I've always been horrible with plants. I can't tell you how many times I've brought home a potted plant, or an orchid or something, and tried my best to care for it. But I always seem to fail miserably. Initially it seems I tend to over water them. In my excitement, I give the plant too much attention, and it drowns in my affections. So then I leave it alone a bit, once I notice the leaves all start falling off. But after a while, it dries up completely, from neglect.
This is a perfect analogy for my relationships. I'm horrible with plants, I'm horrible with relationships. I just can't seem to find a balance! But when I look back, I'm always too this, or not enough of that. Too clingy, too flighty, too eager, or too aloof. What is the trick?
BJ and I have been having a steady text message conversation over the last 2 days. We also had about a 2 hour phone conversation yesterday evening, while he was driving from Austin to Houston.
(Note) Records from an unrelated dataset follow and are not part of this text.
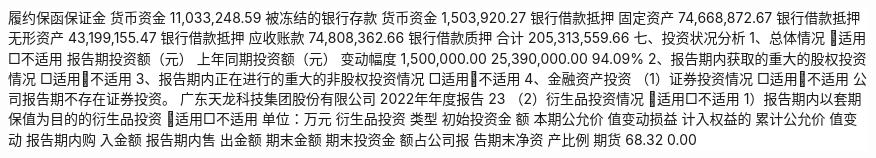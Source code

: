 履约保函保证金
货币资金
11,033,248.59
被冻结的银行存款
货币资金
1,503,920.27
银行借款抵押
固定资产
74,668,872.67
银行借款抵押
无形资产
43,199,155.47
银行借款抵押
应收账款
74,808,362.66
银行借款质押
合计
205,313,559.66
七、投资状况分析
1、总体情况
适用□不适用
报告期投资额（元）
上年同期投资额（元）
变动幅度
1,500,000.00
25,390,000.00
94.09%
2、报告期内获取的重大的股权投资情况
□适用不适用
3、报告期内正在进行的重大的非股权投资情况
□适用不适用
4、金融资产投资
（1）证券投资情况
□适用不适用
公司报告期不存在证券投资。
广东天龙科技集团股份有限公司
2022年年度报告
23
（2）衍生品投资情况
适用□不适用
1）报告期内以套期保值为目的的衍生品投资
适用□不适用
单位：万元
衍生品投资
类型
初始投资金
额
本期公允价
值变动损益
计入权益的
累计公允价
值变动
报告期内购
入金额
报告期内售
出金额
期末金额
期末投资金
额占公司报
告期末净资
产比例
期货
68.32
0.00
The great thing about it is, no matter what happens when he gets here, we're friends. So we can talk easily, and laugh, and have intellectual conversations and debates, or just talk about what we did that day. It's completely no pressure, no awkwardness, and it's divine. The problem is, if we end up dating again, the tendency is going to be to rush things because we already know each other, and hell, we've already slept together. Even though it's been almost 5 years, it's not as if we're getting to know each other for the first time. We already know we get along, we're attracted to one another, and we have chemistry. What we don't know, is if what we have has staying power, or if it's meant to be. Of course, no one really knows that going into things, but we also have our friendship to consider. Granted, our friendship over the last 5 years has been pretty minimalistic, so maybe it wouldn't make all that much of a difference if we ended up going our separate ways.
But for me, I know the transition from being single to being in a relationship, when that time comes, is not going to be easy. Which is why it has to be gradual, not sudden. I've been single now for so long, that I can't really remember what it's like being in a relationship, and judging from my past experiences, I've never been that good at it to begin with. Herein lies my problem. My lack of a Green Thumb.
Of course, all of this could be moot. He could get here next month and we find we really hate each other, or that the chemistry no longer sparks. I almost hope that that's the case. It's scary knowing I'm looking forward to someone texting me back, or calling. It's been so long since I've had that feeling, and it generally never leads to anything good.